Check each line below for the word "distance" and give the number of lines that have it, nothing more.
################
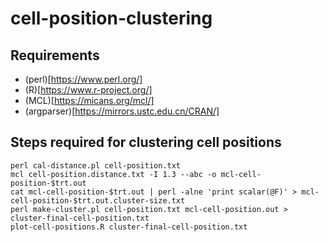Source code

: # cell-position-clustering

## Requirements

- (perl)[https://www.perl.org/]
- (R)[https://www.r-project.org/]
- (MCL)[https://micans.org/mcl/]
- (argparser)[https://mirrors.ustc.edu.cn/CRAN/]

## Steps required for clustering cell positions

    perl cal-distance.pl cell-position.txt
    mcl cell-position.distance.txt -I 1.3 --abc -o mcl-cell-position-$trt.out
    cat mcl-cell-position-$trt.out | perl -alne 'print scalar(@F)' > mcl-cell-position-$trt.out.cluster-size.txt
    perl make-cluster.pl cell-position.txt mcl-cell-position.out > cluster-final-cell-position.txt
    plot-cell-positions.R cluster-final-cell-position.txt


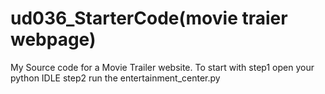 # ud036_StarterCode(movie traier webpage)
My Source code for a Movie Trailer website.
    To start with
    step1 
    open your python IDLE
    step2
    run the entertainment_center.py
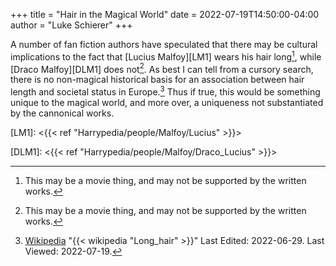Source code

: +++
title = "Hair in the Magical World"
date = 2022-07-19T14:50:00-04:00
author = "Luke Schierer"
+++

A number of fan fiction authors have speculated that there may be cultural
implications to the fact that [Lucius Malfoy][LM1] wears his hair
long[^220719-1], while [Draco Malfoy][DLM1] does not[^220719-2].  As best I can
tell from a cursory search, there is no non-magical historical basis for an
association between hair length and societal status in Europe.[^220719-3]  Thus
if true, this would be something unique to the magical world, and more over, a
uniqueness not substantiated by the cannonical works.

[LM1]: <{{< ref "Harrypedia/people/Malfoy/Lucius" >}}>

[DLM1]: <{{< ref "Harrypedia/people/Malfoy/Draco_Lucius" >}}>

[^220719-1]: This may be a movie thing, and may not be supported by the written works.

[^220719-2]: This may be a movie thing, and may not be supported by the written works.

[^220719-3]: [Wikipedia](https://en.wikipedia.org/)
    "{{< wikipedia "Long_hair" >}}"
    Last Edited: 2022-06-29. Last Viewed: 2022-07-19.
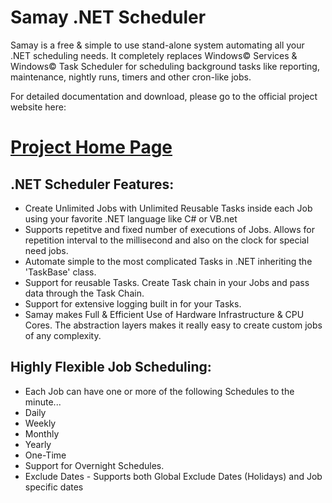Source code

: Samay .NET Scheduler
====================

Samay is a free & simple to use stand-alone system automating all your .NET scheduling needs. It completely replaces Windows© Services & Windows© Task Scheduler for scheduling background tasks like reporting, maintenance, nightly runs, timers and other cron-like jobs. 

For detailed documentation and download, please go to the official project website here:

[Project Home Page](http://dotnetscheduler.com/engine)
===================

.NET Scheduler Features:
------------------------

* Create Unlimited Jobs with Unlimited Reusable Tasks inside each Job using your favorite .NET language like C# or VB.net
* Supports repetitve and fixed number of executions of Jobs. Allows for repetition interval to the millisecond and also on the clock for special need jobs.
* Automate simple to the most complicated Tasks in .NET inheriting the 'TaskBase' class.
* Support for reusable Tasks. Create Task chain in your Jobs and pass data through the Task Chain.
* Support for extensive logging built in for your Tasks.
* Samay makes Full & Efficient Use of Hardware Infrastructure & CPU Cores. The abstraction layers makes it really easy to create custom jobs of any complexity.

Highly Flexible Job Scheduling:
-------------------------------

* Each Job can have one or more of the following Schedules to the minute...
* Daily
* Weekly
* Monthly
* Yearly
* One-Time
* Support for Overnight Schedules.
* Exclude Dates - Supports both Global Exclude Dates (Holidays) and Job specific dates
################
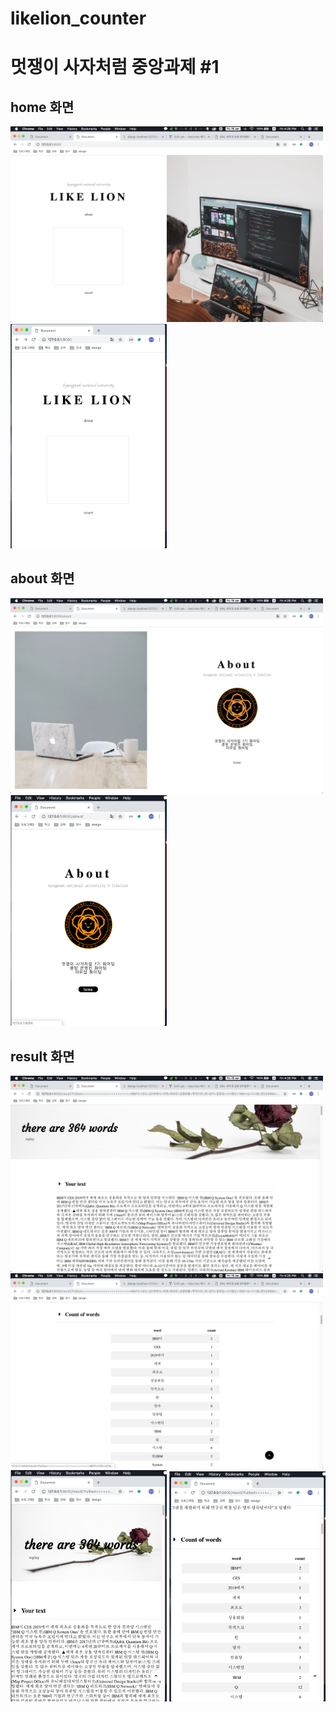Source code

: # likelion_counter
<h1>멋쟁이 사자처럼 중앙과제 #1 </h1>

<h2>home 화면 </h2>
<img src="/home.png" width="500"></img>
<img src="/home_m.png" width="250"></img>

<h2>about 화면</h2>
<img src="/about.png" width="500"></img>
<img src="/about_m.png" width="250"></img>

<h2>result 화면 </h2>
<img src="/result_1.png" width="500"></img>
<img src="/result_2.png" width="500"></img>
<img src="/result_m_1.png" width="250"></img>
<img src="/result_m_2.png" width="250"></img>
################
» EXERCISE RESPONSE
2